On the Record | Brexiteers Don’t Want Democracy; They Want Freedom

Please see my January 30th wire for The American Spectator, ‘Brexiteers Don’t Want Democracy; They Want Freedom’:

When the United Kingdom exits the European Union late on Friday, Brexit will be hailed as a victory for British democracy. Three times Britons voted to leave the EU and “take back control”: in June 2016, when the Leave campaign won at the EU referendum; in the general election the following June, when the vast majority of voters cast ballots for parties promising to fulfill the referendum will of the people (even though the Conservative party itself only achieved a minority government); and finally in December 2019 — the second general election in as many years — after months and months of Remainer parliamentary obstruction, Britons overwhelming elected Boris Johnson on the pledge to “get Brexit done.” Third time’s the charm.

But is this really a victory for democracy? Yes, on the face of it, if by democracy you mean one person, one vote. On the other hand, Britons were subjected, figuratively and literally, to months of their elected representatives in the House of Commons hell-bent on frustrating that self-same will, all in the name of parliamentary democracy.

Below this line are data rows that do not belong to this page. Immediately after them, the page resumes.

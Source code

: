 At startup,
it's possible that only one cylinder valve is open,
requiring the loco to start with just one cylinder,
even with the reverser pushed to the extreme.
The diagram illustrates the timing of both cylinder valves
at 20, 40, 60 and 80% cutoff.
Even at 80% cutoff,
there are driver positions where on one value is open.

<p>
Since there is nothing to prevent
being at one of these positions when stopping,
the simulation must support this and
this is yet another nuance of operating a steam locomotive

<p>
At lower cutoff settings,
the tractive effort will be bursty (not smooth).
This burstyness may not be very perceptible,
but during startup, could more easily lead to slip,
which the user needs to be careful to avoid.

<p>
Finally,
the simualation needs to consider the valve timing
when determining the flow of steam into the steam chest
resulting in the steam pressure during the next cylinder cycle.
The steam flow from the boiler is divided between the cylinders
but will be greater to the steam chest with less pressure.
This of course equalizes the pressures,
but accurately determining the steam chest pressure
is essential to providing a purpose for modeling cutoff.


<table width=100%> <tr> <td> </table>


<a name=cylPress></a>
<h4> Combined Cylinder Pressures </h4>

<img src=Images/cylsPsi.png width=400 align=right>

The prime minister and no less than Elizabeth II, fulfilling their legitimate constitutional powers to prorogue Parliament, were vetoed by an unaccountable UK Supreme Court, “miraculously” imbued with the ability to augur that the Head of State and her First Minister were motivated by malevolent intent against democracy. Thus vetoed, Boris Johnson was forced to return to the Commons, cap in hand, to the repellent glee of Remainers. Brexiteers were rightfully outraged, while the establishment was unconvincingly nonplussed. They hear “the fury in your words, but not your words,” to summon up Shakespeare.

What is it about democracy that Brexiteers dislike? Most would never put the question so bluntly and, if queried, would proclaim themselves the most proud and patriotic democrats in all of England. Except … Why do politicians and more perniciously, “public” servants, put their interests above those whom they have sworn to serve?

Were justification required, we could put the blame on Edmund Burke, who infamously told his Bristol electors that MPs “owe you, not his industry only, but his judgment.” Furthermore, “he betrays, instead of serving you, if he sacrifices it to your opinion,” Burke protested.

Burke’s political nostrum, however, had its limits even in his own day, let alone in ours. In truth, we need go no further than to admit that public officials are usually no more “public-spirited” than the general run of the populace. Perhaps even less so.

Brexiteers who are fully committed to British independence don’t stop at limiting the power of Brussels. They’ll extend it to Westminster, too.

Read more . . .

Remarks are welcome on DMI’s Facebook page.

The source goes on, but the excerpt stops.